Hi, @xranby, what message exactly should I look for in jvb.log. I cant find disconnect/reconnect messages. I was part of 24 member room and enabling all cameras ended bad. Can I PM you our jvb.log if you can find something? Or part of it like: cat /var/log/jitsi/jvb.log |grep " affected conference name"
In the JVB log this is what i see when connection is lost because a 13 year old dell client is overloaded (due to multitasking on the client side): 2020-05-04 06:21:30.852 INFO:  [confId=9a6a956fc0a1ee71 gid=ff191b stats_id=Crawford-w8e conf_name=live ufrag=5417c1e7dr6qui epId=b6c56086 local_ufrag=5417c1e7dr6qui] ConnectivityCheckClient.processTimeout#857: timeout for pair: 192.168.1.1:10000/udp/host -> 192.168.1.123:59972/udp/prflx (stream-b6c56086.RTP), failing.
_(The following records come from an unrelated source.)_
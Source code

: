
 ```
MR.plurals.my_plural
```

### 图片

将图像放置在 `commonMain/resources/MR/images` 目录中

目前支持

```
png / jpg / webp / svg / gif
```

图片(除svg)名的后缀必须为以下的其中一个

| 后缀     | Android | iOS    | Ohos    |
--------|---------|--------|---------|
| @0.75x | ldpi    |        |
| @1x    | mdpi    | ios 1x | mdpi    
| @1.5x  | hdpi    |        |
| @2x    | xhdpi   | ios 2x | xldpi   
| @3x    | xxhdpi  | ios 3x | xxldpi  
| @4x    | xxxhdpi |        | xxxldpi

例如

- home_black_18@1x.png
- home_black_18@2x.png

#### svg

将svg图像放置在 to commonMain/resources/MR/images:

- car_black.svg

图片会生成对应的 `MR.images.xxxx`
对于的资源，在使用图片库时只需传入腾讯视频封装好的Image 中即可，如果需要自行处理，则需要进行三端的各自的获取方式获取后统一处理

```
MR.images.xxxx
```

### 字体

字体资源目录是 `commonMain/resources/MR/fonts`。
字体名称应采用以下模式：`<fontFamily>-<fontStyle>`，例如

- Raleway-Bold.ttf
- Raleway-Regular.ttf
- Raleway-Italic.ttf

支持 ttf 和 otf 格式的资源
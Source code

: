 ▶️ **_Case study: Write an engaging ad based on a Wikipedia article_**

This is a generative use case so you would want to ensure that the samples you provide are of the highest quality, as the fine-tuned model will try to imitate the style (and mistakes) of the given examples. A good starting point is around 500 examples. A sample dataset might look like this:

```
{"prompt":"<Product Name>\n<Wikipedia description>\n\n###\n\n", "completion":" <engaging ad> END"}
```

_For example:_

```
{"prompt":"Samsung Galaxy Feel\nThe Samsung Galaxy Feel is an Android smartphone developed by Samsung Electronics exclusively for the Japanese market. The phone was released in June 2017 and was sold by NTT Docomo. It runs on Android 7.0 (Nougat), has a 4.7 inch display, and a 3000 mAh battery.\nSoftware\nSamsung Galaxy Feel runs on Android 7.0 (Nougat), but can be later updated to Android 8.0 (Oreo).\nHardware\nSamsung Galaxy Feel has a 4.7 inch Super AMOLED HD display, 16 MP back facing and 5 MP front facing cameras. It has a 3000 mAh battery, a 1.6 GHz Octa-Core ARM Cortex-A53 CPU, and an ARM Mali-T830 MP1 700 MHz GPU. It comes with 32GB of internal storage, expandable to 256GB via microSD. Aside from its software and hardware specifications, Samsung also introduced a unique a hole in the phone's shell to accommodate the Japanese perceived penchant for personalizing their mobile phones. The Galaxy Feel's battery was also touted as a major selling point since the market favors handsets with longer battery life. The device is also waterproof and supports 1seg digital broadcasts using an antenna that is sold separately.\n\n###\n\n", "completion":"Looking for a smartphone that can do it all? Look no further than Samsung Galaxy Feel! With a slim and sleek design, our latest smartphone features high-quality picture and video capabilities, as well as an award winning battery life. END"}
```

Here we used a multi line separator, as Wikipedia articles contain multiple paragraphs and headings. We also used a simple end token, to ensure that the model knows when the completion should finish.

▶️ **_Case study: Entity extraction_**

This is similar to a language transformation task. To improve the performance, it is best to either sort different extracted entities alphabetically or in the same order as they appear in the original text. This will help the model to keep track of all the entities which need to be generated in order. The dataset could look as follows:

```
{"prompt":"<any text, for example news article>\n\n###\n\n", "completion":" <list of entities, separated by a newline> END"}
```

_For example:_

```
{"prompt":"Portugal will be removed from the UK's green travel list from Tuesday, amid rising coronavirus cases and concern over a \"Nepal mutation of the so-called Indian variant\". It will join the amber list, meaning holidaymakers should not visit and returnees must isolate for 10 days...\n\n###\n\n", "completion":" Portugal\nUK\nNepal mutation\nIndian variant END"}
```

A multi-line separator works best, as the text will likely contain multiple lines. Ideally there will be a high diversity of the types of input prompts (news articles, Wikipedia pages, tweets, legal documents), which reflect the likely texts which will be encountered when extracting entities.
and then inside the nginx log i see the reconnect, operating system in use and the browser version: 192.168.1.123 - - [04/May/2020:06:21:55 +0200] "POST /http-bind?room= HTTP/2.0" 200 243 "" "Mozilla/5.0 (X11; Linux x86_64) AppleWebKit/537.36 (KHTML, like Gecko) Chrome/70.0.3538.102 Safari/537.36"
by combining the JVB log and the nginx log it should be possible to tell if some client os+browser combination are having more issues compared to others. When the JVB runs stable and clients disconnects then it may be issues on the client end.
using 20-30 people all with with video enabled inside one conference room you are quickly approaching what is possible using SFU webrtc videoconferencing.
When users are using tile view:
23 users all using 160p tileview sending video would using Selective Forwarding Unit ( SFU ) (videobridge) require
0.2mbit * 23 = requires an 4,6 Mbit download for all users.
23 users all 480p sending video would using Selective Forwarding Unit ( SFU ) (videobridge) require
0.7mbit * 23 = requires an 16 Mbit download for all users, people on slow link may start to see reduced video resolution.
If some user connects with a HD webcam and that users webbrowser only send the HD frames to the videobridge then the videobride forward that HD frame to all users. Thus for each user with a browser that only send HD the download requirements are increased by 2Mb for each such user. Now users who cant receive this much data will start to drop out.
Using full screen mode is ideal for SFU. The videobridge then only need to send the video for the active speaker to all viewers. Each user watching fullscreen view then only need to receive 0.7Mbit for 480p.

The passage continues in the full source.